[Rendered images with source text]
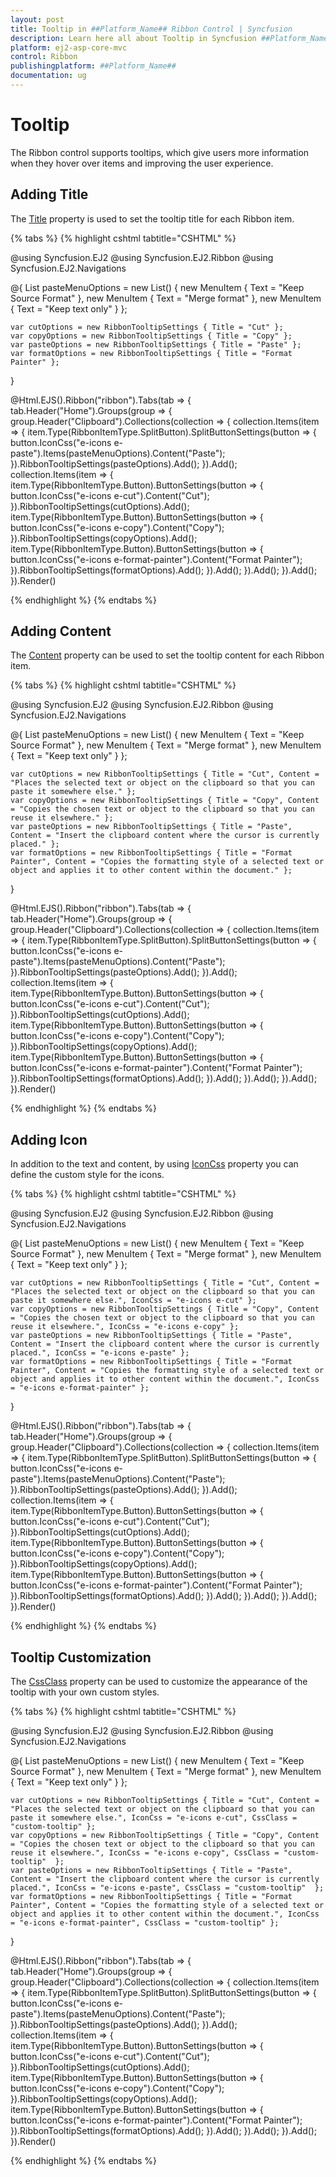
 ```yaml
---
layout: post
title: Tooltip in ##Platform_Name## Ribbon Control | Syncfusion
description: Learn here all about Tooltip in Syncfusion ##Platform_Name## Ribbon control of Syncfusion Essential JS 2 and more.
platform: ej2-asp-core-mvc
control: Ribbon
publishingplatform: ##Platform_Name##
documentation: ug
---
```


# Tooltip

The Ribbon control supports tooltips, which give users more information when they hover over items and improving the user experience.

## Adding Title

The [Title](https://help.syncfusion.com/cr/aspnetmvc-js2/Syncfusion.EJ2.Ribbon.RibbonTooltipSettings.html#Syncfusion_EJ2_Ribbon_RibbonTooltipSettings_Title) property is used to set the tooltip title for each Ribbon item.

{% tabs %}
{% highlight cshtml tabtitle="CSHTML" %}

@using Syncfusion.EJ2
@using Syncfusion.EJ2.Ribbon
@using Syncfusion.EJ2.Navigations

@{
    List<MenuItem> pasteMenuOptions = new List<MenuItem>() { new MenuItem { Text = "Keep Source Format" }, new MenuItem { Text = "Merge format" }, new MenuItem { Text = "Keep text only" } };

    var cutOptions = new RibbonTooltipSettings { Title = "Cut" };
    var copyOptions = new RibbonTooltipSettings { Title = "Copy" };
    var pasteOptions = new RibbonTooltipSettings { Title = "Paste" };
    var formatOptions = new RibbonTooltipSettings { Title = "Format Painter" };
}

@Html.EJS().Ribbon("ribbon").Tabs(tab =>
{
    tab.Header("Home").Groups(group =>
    {
        group.Header("Clipboard").Collections(collection =>
        {
            collection.Items(item =>
            {
                item.Type(RibbonItemType.SplitButton).SplitButtonSettings(button =>
                {
                    button.IconCss("e-icons e-paste").Items(pasteMenuOptions).Content("Paste");
                }).RibbonTooltipSettings(pasteOptions).Add();
            }).Add();
            collection.Items(item =>
            {
                item.Type(RibbonItemType.Button).ButtonSettings(button =>
                {
                    button.IconCss("e-icons e-cut").Content("Cut");
                }).RibbonTooltipSettings(cutOptions).Add();
                item.Type(RibbonItemType.Button).ButtonSettings(button =>
                {
                    button.IconCss("e-icons e-copy").Content("Copy");
                }).RibbonTooltipSettings(copyOptions).Add();
                item.Type(RibbonItemType.Button).ButtonSettings(button =>
                {
                    button.IconCss("e-icons e-format-painter").Content("Format Painter");
                }).RibbonTooltipSettings(formatOptions).Add();
            }).Add();
        }).Add();
    }).Add();
}).Render()

{% endhighlight %}
{% endtabs %}

## Adding Content

The [Content](https://help.syncfusion.com/cr/aspnetmvc-js2/Syncfusion.EJ2.Ribbon.RibbonTooltipSettings.html#Syncfusion_EJ2_Ribbon_RibbonTooltipSettings_Content) property can be used to set the tooltip content for each Ribbon item.

{% tabs %}
{% highlight cshtml tabtitle="CSHTML" %}

@using Syncfusion.EJ2
@using Syncfusion.EJ2.Ribbon
@using Syncfusion.EJ2.Navigations

@{
    List<MenuItem> pasteMenuOptions = new List<MenuItem>() { new MenuItem { Text = "Keep Source Format" }, new MenuItem { Text = "Merge format" }, new MenuItem { Text = "Keep text only" } };

    var cutOptions = new RibbonTooltipSettings { Title = "Cut", Content = "Places the selected text or object on the clipboard so that you can paste it somewhere else." };
    var copyOptions = new RibbonTooltipSettings { Title = "Copy", Content = "Copies the chosen text or object to the clipboard so that you can reuse it elsewhere." };
    var pasteOptions = new RibbonTooltipSettings { Title = "Paste", Content = "Insert the clipboard content where the cursor is currently placed." };
    var formatOptions = new RibbonTooltipSettings { Title = "Format Painter", Content = "Copies the formatting style of a selected text or object and applies it to other content within the document." };

}

@Html.EJS().Ribbon("ribbon").Tabs(tab =>
{
    tab.Header("Home").Groups(group =>
    {
        group.Header("Clipboard").Collections(collection =>
        {
            collection.Items(item =>
            {
                item.Type(RibbonItemType.SplitButton).SplitButtonSettings(button =>
                {
                    button.IconCss("e-icons e-paste").Items(pasteMenuOptions).Content("Paste");
                }).RibbonTooltipSettings(pasteOptions).Add();
            }).Add();
            collection.Items(item =>
            {
                item.Type(RibbonItemType.Button).ButtonSettings(button =>
                {
                    button.IconCss("e-icons e-cut").Content("Cut");
                }).RibbonTooltipSettings(cutOptions).Add();
                item.Type(RibbonItemType.Button).ButtonSettings(button =>
                {
                    button.IconCss("e-icons e-copy").Content("Copy");
                }).RibbonTooltipSettings(copyOptions).Add();
                item.Type(RibbonItemType.Button).ButtonSettings(button =>
                {
                    button.IconCss("e-icons e-format-painter").Content("Format Painter");
                }).RibbonTooltipSettings(formatOptions).Add();
            }).Add();
        }).Add();
    }).Add();
}).Render()

{% endhighlight %}
{% endtabs %}

## Adding Icon

In addition to the text and content, by using [IconCss](https://help.syncfusion.com/cr/aspnetmvc-js2/Syncfusion.EJ2.Ribbon.RibbonTooltipSettings.html#Syncfusion_EJ2_Ribbon_RibbonTooltipSettings_IconCss) property you can define the custom style for the icons.

{% tabs %}
{% highlight cshtml tabtitle="CSHTML" %}

@using Syncfusion.EJ2
@using Syncfusion.EJ2.Ribbon
@using Syncfusion.EJ2.Navigations

@{
    List<MenuItem> pasteMenuOptions = new List<MenuItem>() { new MenuItem { Text = "Keep Source Format" }, new MenuItem { Text = "Merge format" }, new MenuItem { Text = "Keep text only" } };

    var cutOptions = new RibbonTooltipSettings { Title = "Cut", Content = "Places the selected text or object on the clipboard so that you can paste it somewhere else.", IconCss = "e-icons e-cut" };
    var copyOptions = new RibbonTooltipSettings { Title = "Copy", Content = "Copies the chosen text or object to the clipboard so that you can reuse it elsewhere.", IconCss = "e-icons e-copy" };
    var pasteOptions = new RibbonTooltipSettings { Title = "Paste", Content = "Insert the clipboard content where the cursor is currently placed.", IconCss = "e-icons e-paste" };
    var formatOptions = new RibbonTooltipSettings { Title = "Format Painter", Content = "Copies the formatting style of a selected text or object and applies it to other content within the document.", IconCss = "e-icons e-format-painter" };
}

@Html.EJS().Ribbon("ribbon").Tabs(tab =>
{
    tab.Header("Home").Groups(group =>
    {
        group.Header("Clipboard").Collections(collection =>
        {
            collection.Items(item =>
            {
                item.Type(RibbonItemType.SplitButton).SplitButtonSettings(button =>
                {
                    button.IconCss("e-icons e-paste").Items(pasteMenuOptions).Content("Paste");
                }).RibbonTooltipSettings(pasteOptions).Add();
            }).Add();
            collection.Items(item =>
            {
                item.Type(RibbonItemType.Button).ButtonSettings(button =>
                {
                    button.IconCss("e-icons e-cut").Content("Cut");
                }).RibbonTooltipSettings(cutOptions).Add();
                item.Type(RibbonItemType.Button).ButtonSettings(button =>
                {
                    button.IconCss("e-icons e-copy").Content("Copy");
                }).RibbonTooltipSettings(copyOptions).Add();
                item.Type(RibbonItemType.Button).ButtonSettings(button =>
                {
                    button.IconCss("e-icons e-format-painter").Content("Format Painter");
                }).RibbonTooltipSettings(formatOptions).Add();
            }).Add();
        }).Add();
    }).Add();
}).Render()

{% endhighlight %}
{% endtabs %}

## Tooltip Customization

The [CssClass](https://help.syncfusion.com/cr/aspnetmvc-js2/Syncfusion.EJ2.Ribbon.RibbonTooltipSettings.html#Syncfusion_EJ2_Ribbon_RibbonTooltipSettings_CssClass) property can be used to customize the appearance of the tooltip with your own custom styles.

{% tabs %}
{% highlight cshtml tabtitle="CSHTML" %}

@using Syncfusion.EJ2
@using Syncfusion.EJ2.Ribbon
@using Syncfusion.EJ2.Navigations

@{
    List<MenuItem> pasteMenuOptions = new List<MenuItem>() { new MenuItem { Text = "Keep Source Format" }, new MenuItem { Text = "Merge format" }, new MenuItem { Text = "Keep text only" } };

    var cutOptions = new RibbonTooltipSettings { Title = "Cut", Content = "Places the selected text or object on the clipboard so that you can paste it somewhere else.", IconCss = "e-icons e-cut", CssClass = "custom-tooltip" };
    var copyOptions = new RibbonTooltipSettings { Title = "Copy", Content = "Copies the chosen text or object to the clipboard so that you can reuse it elsewhere.", IconCss = "e-icons e-copy", CssClass = "custom-tooltip"  };
    var pasteOptions = new RibbonTooltipSettings { Title = "Paste", Content = "Insert the clipboard content where the cursor is currently placed.", IconCss = "e-icons e-paste", CssClass = "custom-tooltip"  };
    var formatOptions = new RibbonTooltipSettings { Title = "Format Painter", Content = "Copies the formatting style of a selected text or object and applies it to other content within the document.", IconCss = "e-icons e-format-painter", CssClass = "custom-tooltip" };
}

@Html.EJS().Ribbon("ribbon").Tabs(tab =>
{
    tab.Header("Home").Groups(group =>
    {
        group.Header("Clipboard").Collections(collection =>
        {
            collection.Items(item =>
            {
                item.Type(RibbonItemType.SplitButton).SplitButtonSettings(button =>
                {
                    button.IconCss("e-icons e-paste").Items(pasteMenuOptions).Content("Paste");
                }).RibbonTooltipSettings(pasteOptions).Add();
            }).Add();
            collection.Items(item =>
            {
                item.Type(RibbonItemType.Button).ButtonSettings(button =>
                {
                    button.IconCss("e-icons e-cut").Content("Cut");
                }).RibbonTooltipSettings(cutOptions).Add();
                item.Type(RibbonItemType.Button).ButtonSettings(button =>
                {
                    button.IconCss("e-icons e-copy").Content("Copy");
                }).RibbonTooltipSettings(copyOptions).Add();
                item.Type(RibbonItemType.Button).ButtonSettings(button =>
                {
                    button.IconCss("e-icons e-format-painter").Content("Format Painter");
                }).RibbonTooltipSettings(formatOptions).Add();
            }).Add();
        }).Add();
    }).Add();
}).Render()

<style>
    :root {
        --borderColor: rgb(72, 72, 72);
        --black: #000000;
    }

    /* To customize the appearance of the tooltip */
    .custom-tooltip.e-ribbon-tooltip.e-popup {
        border: 2px solid var(--borderColor);
        border-radius: 5px;
        background: var(--black);
    }

    /* To customize the arrow of the tooltip */
    .custom-tooltip.e-ribbon-tooltip .e-arrow-tip .e-arrow-tip-inner.e-tip-top,
    .custom-tooltip.e-ribbon-tooltip .e-arrow-tip .e-arrow-tip-inner.e-tip-bottom {
        color: var(--black);
    }

    .custom-tooltip.e-ribbon-tooltip .e-arrow-tip-outer.e-tip-top {
        border-bottom: 8px solid var(--borderColor);
    }

    .custom-tooltip.e-ribbon-tooltip .e-arrow-tip-outer.e-tip-bottom {
        border-top: 8px solid var(--borderColor);
    }

    /* To change the size of the tooltip title */
    .custom-tooltip.e-ribbon-tooltip .e-tip-content .e-ribbon-tooltip-title {
        font-size: 14px;
    }

    /* To change the size of the tooltip content */
    .custom-tooltip.e-ribbon-tooltip .e-tip-content .e-ribbon-text-container .e-ribbon-tooltip-content {
        font-size: 11px;
    }
</style>

{% endhighlight %}
{% endtabs %}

**Problem requirements:** Filter the data for the string "reuse" and copy every line that has it.

**Reply:**
    var copyOptions = new RibbonTooltipSettings { Title = "Copy", Content = "Copies the chosen text or object to the clipboard so that you can reuse it elsewhere." };
    var copyOptions = new RibbonTooltipSettings { Title = "Copy", Content = "Copies the chosen text or object to the clipboard so that you can reuse it elsewhere.", IconCss = "e-icons e-copy" };
    var copyOptions = new RibbonTooltipSettings { Title = "Copy", Content = "Copies the chosen text or object to the clipboard so that you can reuse it elsewhere.", IconCss = "e-icons e-copy", CssClass = "custom-tooltip"  };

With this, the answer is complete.